> _WHAT IS EXPECTED_
Start at the line holding "0x30020050 | AbortingChannel\r\n". Write out that line and each one after it to the end of the data, unchanged.
Start of RECORDS SUPPLIED
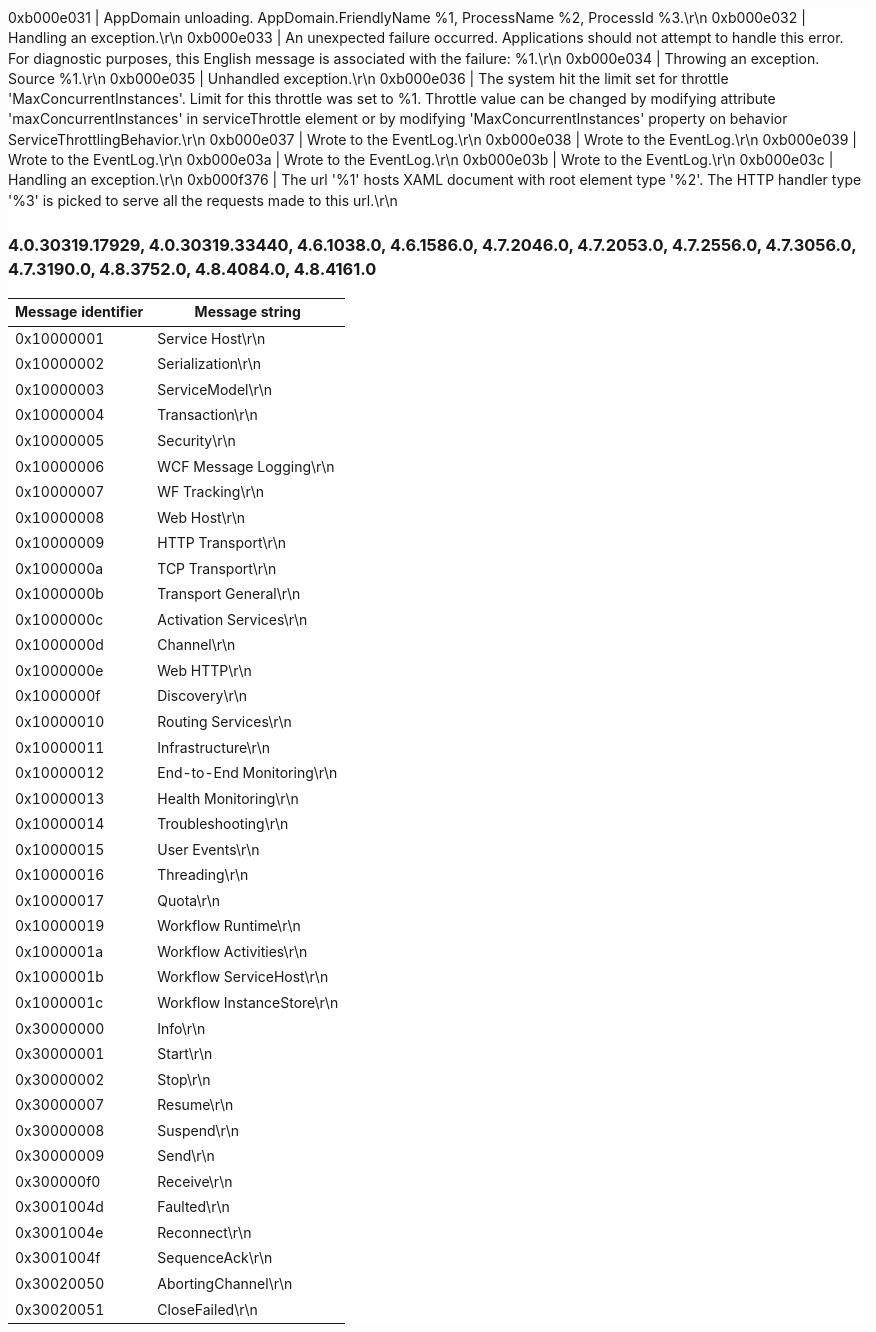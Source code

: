0xb000e031 | AppDomain unloading. AppDomain.FriendlyName %1, ProcessName %2, ProcessId %3.\r\n
0xb000e032 | Handling an exception.\r\n
0xb000e033 | An unexpected failure occurred. Applications should not attempt to handle this error. For diagnostic purposes, this English message is associated with the failure: %1.\r\n
0xb000e034 | Throwing an exception. Source %1.\r\n
0xb000e035 | Unhandled exception.\r\n
0xb000e036 | The system hit the limit set for throttle 'MaxConcurrentInstances'. Limit for this throttle was set to %1. Throttle value can be changed by modifying attribute 'maxConcurrentInstances' in serviceThrottle element or by modifying 'MaxConcurrentInstances' property on behavior ServiceThrottlingBehavior.\r\n
0xb000e037 | Wrote to the EventLog.\r\n
0xb000e038 | Wrote to the EventLog.\r\n
0xb000e039 | Wrote to the EventLog.\r\n
0xb000e03a | Wrote to the EventLog.\r\n
0xb000e03b | Wrote to the EventLog.\r\n
0xb000e03c | Handling an exception.\r\n
0xb000f376 | The url '%1' hosts XAML document with root element type '%2'. The HTTP handler type '%3' is picked to serve all the requests made to this url.\r\n

### 4.0.30319.17929, 4.0.30319.33440, 4.6.1038.0, 4.6.1586.0, 4.7.2046.0, 4.7.2053.0, 4.7.2556.0, 4.7.3056.0, 4.7.3190.0, 4.8.3752.0, 4.8.4084.0, 4.8.4161.0

Message identifier | Message string
--- | ---
0x10000001 | Service Host\r\n
0x10000002 | Serialization\r\n
0x10000003 | ServiceModel\r\n
0x10000004 | Transaction\r\n
0x10000005 | Security\r\n
0x10000006 | WCF Message Logging\r\n
0x10000007 | WF Tracking\r\n
0x10000008 | Web Host\r\n
0x10000009 | HTTP Transport\r\n
0x1000000a | TCP Transport\r\n
0x1000000b | Transport General\r\n
0x1000000c | Activation Services\r\n
0x1000000d | Channel\r\n
0x1000000e | Web HTTP\r\n
0x1000000f | Discovery\r\n
0x10000010 | Routing Services\r\n
0x10000011 | Infrastructure\r\n
0x10000012 | End-to-End Monitoring\r\n
0x10000013 | Health Monitoring\r\n
0x10000014 | Troubleshooting\r\n
0x10000015 | User Events\r\n
0x10000016 | Threading\r\n
0x10000017 | Quota\r\n
0x10000019 | Workflow Runtime\r\n
0x1000001a | Workflow Activities\r\n
0x1000001b | Workflow ServiceHost\r\n
0x1000001c | Workflow InstanceStore\r\n
0x30000000 | Info\r\n
0x30000001 | Start\r\n
0x30000002 | Stop\r\n
0x30000007 | Resume\r\n
0x30000008 | Suspend\r\n
0x30000009 | Send\r\n
0x300000f0 | Receive\r\n
0x3001004d | Faulted\r\n
0x3001004e | Reconnect\r\n
0x3001004f | SequenceAck\r\n
0x30020050 | AbortingChannel\r\n
0x30020051 | CloseFailed\r\n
End of RECORDS SUPPLIED
> _COMPLETED EXERCISE_
0x30020050 | AbortingChannel\r\n
0x30020051 | CloseFailed\r\n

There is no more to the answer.